Depuis janvier 2018, le terrain est occupé dans le cadre d’une « convention intercalaire » par un collectif d’artistes qui ont réaménagé les bâtiments des anciens clubs sportifs – l’un d’eux a été transformé en une belle salle de spectacle de 100 places - et proposent des spectacles de théâtre et de cirque de qualité, des projections de films, ainsi que des initiations au yoga ou à la capoeira. Un jardin partagé de 500 m2 a été aménagé dans lequel les riverains cultivent tomates, courges et herbes aromatiques.
Malheureusement, cette situation reste précaire, la convention actuelle s’achevant fin octobre 2018 et le promoteur souhaitant démarrer les travaux sans attendre la purge des recours pendants.

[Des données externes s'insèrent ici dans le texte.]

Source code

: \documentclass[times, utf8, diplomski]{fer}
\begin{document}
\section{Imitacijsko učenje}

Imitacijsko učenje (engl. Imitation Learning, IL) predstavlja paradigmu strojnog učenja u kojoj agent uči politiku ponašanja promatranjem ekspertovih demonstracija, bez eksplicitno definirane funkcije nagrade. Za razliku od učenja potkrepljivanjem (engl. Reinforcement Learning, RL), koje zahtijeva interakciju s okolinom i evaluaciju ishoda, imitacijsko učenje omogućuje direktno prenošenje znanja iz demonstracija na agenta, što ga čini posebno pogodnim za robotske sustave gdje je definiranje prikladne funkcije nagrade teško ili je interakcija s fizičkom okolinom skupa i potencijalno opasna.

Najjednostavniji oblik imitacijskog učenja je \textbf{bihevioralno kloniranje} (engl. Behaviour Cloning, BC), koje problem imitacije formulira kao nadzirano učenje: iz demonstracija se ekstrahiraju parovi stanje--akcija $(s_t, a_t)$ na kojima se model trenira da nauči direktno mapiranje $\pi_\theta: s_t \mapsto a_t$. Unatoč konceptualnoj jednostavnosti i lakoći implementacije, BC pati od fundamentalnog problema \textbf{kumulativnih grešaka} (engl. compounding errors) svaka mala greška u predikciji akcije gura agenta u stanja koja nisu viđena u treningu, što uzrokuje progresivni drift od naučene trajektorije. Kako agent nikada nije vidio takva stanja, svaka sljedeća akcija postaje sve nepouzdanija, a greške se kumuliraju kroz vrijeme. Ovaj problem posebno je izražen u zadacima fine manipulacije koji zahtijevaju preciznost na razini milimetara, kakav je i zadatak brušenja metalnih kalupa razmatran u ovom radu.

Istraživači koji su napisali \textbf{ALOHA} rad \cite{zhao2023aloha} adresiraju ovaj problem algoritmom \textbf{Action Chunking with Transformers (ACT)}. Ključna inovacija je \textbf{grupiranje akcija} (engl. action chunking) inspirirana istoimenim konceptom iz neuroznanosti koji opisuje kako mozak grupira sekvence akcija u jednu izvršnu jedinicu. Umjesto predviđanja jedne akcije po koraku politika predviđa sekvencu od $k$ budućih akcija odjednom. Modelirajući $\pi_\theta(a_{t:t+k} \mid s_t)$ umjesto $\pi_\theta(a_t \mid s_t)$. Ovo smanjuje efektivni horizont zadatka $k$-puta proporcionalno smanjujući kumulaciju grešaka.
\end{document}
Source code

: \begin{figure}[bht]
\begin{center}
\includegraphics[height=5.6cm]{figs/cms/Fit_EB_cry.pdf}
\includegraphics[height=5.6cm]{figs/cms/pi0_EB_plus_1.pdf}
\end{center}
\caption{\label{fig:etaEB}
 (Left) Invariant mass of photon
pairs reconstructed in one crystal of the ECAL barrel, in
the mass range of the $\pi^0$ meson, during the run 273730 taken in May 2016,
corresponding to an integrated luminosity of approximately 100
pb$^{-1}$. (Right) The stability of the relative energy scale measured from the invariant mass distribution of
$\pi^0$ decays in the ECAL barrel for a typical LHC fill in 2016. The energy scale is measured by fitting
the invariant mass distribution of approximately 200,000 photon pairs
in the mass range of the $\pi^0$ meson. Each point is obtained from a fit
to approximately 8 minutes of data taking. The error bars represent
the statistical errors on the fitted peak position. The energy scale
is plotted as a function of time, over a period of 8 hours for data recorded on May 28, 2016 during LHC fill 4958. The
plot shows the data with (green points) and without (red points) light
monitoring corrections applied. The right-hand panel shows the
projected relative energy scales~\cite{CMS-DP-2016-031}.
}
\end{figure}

Ce projet n’est que l’un des nombreux projets immobiliers soutenus par la Mairie dans le 12e arrondissement - projet Paul Valéry, rue des Meuniers, Bercy-Charenton - et visant à densifier toujours plus Paris intra-muros (Paris est déjà l’une des capitale les plus dense au monde) et en totale contradiction avec le discours écologique de la Mairie de Paris.
Les riverains espèrent encore pouvoir sauvegarder la qualité de vie et l’aspect du quartier en préservant l’îlot de verdure Netter-Debergue.
Une pétition en ligne a déjà recueilli à ce jour près de 1600 signatures.